Police are pursuing charges against an Alberta resident involved in a motor-vehicle collision where a tow-truck operator sustained serious injuries while removing another vehicle from a ditch.
Sicamous RCMP Sgt. Murray McNeil said a report of a two-vehicle collision in the 3800 block of Highway 1 – the four-lane section of highway in Malakwa – was received by police just before 7 p.m. on Friday, Dec. 20.
Investigating officers learned a Dodge pickup driven by a 42-year-old resident of Rocky Mountain House, Alta., had collided with a tow truck, which then struck the tow-truck operator who was outside of his truck at the time working to recover another vehicle.
BC Ambulance paramedics helped remove the tow-truck driver, who was later transferred to hospital in Kelowna with serious, non-life-threatening injuries.
The driver of the Dodge pickup sustained injuries to his lower legs and had to be removed with assistance from Eagle Valley Rescue Society members. McNeil said there were two children in the vehicle with the driver who appeared to be uninjured.
“Witnesses told police the driver of the pick-up truck had been travelling in the left lane, passing multiple vehicles prior to the collision.

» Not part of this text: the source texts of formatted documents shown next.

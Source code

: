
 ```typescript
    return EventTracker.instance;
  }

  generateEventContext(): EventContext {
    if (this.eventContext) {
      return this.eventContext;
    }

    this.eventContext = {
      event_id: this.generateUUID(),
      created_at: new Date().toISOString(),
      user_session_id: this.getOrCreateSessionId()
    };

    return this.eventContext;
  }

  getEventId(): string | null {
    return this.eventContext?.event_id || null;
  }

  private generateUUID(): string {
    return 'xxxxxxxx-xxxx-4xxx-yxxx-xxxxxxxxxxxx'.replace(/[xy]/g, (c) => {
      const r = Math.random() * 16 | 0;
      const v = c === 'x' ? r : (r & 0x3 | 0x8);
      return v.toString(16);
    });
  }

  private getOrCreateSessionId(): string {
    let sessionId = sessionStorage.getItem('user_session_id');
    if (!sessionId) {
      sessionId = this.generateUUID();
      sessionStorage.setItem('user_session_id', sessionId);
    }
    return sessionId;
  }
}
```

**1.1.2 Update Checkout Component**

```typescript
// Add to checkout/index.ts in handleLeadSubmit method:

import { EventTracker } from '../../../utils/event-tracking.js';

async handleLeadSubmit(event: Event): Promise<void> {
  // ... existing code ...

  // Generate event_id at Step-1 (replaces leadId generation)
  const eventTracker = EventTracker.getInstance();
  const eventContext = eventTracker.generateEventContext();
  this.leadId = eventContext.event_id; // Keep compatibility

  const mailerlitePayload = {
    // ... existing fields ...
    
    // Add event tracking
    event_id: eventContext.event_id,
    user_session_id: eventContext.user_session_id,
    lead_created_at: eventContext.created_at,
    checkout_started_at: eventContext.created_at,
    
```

Speed is believed to be a factor in this injury collision,” said McNeil.
Police continue to investigate the collision and charges under the Motor Vehicle Act against the driver of the pickup are pending.
“This is another example of a worker in B.C. being injured while attending to their duties of assisting motorists on the highway, and a reminder to the public to slow down and give room to emergency workers when they are encountered on the roadways,” said McNeil.

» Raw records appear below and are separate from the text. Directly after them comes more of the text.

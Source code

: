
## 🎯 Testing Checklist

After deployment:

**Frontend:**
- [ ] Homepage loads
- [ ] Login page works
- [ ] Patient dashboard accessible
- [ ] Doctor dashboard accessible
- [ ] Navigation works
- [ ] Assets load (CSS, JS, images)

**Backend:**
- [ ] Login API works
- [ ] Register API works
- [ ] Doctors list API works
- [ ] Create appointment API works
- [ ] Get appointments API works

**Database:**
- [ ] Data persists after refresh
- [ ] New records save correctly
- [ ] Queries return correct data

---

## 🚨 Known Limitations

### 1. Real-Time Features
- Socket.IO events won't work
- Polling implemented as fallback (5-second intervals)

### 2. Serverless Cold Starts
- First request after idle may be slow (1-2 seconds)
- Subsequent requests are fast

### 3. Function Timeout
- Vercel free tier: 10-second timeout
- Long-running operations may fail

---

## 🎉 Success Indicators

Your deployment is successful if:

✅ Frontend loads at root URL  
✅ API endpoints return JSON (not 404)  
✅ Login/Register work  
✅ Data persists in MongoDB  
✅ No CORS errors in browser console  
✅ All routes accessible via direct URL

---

By law, drivers in B.C. are required to slow down and move over when approaching any “official vehicle” with lights activated. Move over, explains McNeil, means giving the person working near the official vehicle safe space to do their jobs. If there is a lane open, drivers should move into the lane away from the stopped official vehicle.
“Official vehicles include not just police, fire, and ambulance, but also tow trucks, highway maintenance trucks, park rangers and conservation officers,” explained McNeil. “When a driver sees a blue, red, or yellow flashing light displayed on a vehicle, they slow down and move over.”
If the official vehicle with flashing light is encountered in an 80 km/h zone or higher, drivers are required to slow to 70km/h. If the posted speed is 70 km/h or lower, the driver must slow to at least 40 km/h.
Following the collision, a GoFundMe campaign was initiated to support tow truck operator, John Brown.